The latest house price index from LSL Property Services/Acadata has revealed that the rate of annual house price growth slowed for the tenth successive month in March to 0.7%, compared to 5.1% a year ago.

The average house price in England and Wales is now £301,490, up £130 on a month earlier and just £1,985 up on a year ago.

However, prices are falling in London and the South East yet continuing to grow elsewhere. Six out of the 10 regions have recently set new peak average prices.

Oliver Blake, managing director of Your Move and Reeds Rains estate agents, said: “The slowdown in London and the South East is now well established. Yet the performance of many of our key cities and regions elsewhere shows that there’s still life in the market yet.”

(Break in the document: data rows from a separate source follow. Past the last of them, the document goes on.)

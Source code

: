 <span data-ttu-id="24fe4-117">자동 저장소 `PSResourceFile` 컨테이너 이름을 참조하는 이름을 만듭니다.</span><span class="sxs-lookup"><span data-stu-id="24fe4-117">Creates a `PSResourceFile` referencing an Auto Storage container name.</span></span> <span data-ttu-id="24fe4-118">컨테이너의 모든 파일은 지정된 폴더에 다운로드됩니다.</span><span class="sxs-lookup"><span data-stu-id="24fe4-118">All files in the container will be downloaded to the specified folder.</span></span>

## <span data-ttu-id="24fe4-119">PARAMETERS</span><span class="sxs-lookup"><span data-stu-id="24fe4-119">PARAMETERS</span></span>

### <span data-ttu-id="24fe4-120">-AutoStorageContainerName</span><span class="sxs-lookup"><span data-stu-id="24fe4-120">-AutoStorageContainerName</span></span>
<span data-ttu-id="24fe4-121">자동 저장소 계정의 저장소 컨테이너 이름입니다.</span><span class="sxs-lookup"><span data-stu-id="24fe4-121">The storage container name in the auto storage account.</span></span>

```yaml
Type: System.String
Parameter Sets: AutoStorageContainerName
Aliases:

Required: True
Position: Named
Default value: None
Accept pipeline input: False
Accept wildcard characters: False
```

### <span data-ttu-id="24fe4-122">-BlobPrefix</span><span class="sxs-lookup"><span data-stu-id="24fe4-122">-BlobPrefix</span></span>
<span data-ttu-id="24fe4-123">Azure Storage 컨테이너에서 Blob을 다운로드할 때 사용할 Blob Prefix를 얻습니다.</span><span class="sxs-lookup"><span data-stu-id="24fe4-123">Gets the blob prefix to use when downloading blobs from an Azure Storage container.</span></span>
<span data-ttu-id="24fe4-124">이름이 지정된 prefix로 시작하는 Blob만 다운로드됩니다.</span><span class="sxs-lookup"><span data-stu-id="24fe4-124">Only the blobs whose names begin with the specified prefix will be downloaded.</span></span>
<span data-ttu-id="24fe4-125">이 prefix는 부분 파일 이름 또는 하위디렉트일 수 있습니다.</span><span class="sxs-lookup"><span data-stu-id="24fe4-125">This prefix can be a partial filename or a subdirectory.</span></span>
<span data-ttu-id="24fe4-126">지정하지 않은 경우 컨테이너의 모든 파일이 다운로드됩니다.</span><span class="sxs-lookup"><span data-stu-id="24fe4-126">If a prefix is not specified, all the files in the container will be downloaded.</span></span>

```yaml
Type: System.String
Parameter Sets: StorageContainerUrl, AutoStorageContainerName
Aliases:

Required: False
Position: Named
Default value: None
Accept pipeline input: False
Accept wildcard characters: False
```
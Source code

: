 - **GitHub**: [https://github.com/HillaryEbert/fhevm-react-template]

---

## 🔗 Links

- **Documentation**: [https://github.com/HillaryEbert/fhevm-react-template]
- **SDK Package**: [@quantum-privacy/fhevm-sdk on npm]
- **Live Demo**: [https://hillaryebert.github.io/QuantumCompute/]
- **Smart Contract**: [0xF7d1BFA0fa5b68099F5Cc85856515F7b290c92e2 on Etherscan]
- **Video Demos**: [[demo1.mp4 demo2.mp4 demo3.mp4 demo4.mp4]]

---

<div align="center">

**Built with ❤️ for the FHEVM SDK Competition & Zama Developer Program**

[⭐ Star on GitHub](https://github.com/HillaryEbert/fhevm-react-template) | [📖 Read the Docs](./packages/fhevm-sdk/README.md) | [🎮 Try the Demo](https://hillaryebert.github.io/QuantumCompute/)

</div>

The market’s significantly slowed since its peak in February 2016, when house prices were growing at 9.0% annually, but the slowdown is much more pronounced in London and the South East than elsewhere. Excluding those two regions, the rest of England and Wales has seen prices grow at a more solid 2.6%, and other cities continue to power on, such as Bristol, with 8.4% annual growth.

Even within London, there are striking exceptions to the general trend: Kensington and Chelsea, for instance, has seen prices increase by close to a third in the last year.

And, whilst transactions levels are down, with an estimated 63,500 completed in March, that’s 6% higher than February.

Prices in London fell for the third month in a row in February, dropping by 0.7% to leave the average property in the capital worth £602,539, down 1.5% on last year.

Unlike previous months, price falls are no longer concentrated in the most expensive boroughs: the top 11 of London’s 33 boroughs have actually seen the smallest fall over the twelve months to March, down just 0.2%, compared to 4% among the mid-priced boroughs and 0.3% in the cheapest 11.

This is, however, almost entirely due to a massive 30.7% annual increase in the average price in Kensington and Chelsea, London’s most expensive borough – and that largely the result of just seven high value property sales. These transactions, each for prices over £10 million, pushed the average price in the borough to a new peak of £2,570,950. By contrast, other high end areas have seen big falls in the last 12 months, including a 15.9% drop in prices in Wandsworth, 14.7% for Richmond upon Thames and 11.4% in the City of London.

Overall, cheaper property in London does remain more robust, with the 11 lowest priced areas accounting for almost half the 11 boroughs to still report increases in the last year. That includes the two very cheapest – Bexley, and Barking and Dagenham (with prices up 3.4% and 3.3%, respectively). Only Redbridge, the 12th cheapest borough in London, grew stronger, up 6.2%. Redbridge was also the only borough, other than Kensington and Chelsea, to set a new peak average price in the month.

Outside London, it is hard to spot the slowdown in property prices. At least nine of the major cities in England & Wales set new peak prices in February, led by Bristol in the South West with 8.4% annual growth, but with cities across England and Wales showing strong growth. They include Merseyside (up 5.7%) and Greater Manchester (5.1%) in the North West; Leicester (5.8%) and Derby (4.0%) in the East Midlands; the West Midlands conurbation, which includes Birmingham (3.5%); West Yorkshire, with Leeds, in Yorks and Humber (3.7%); and Cardiff in Wales (up 5.8%).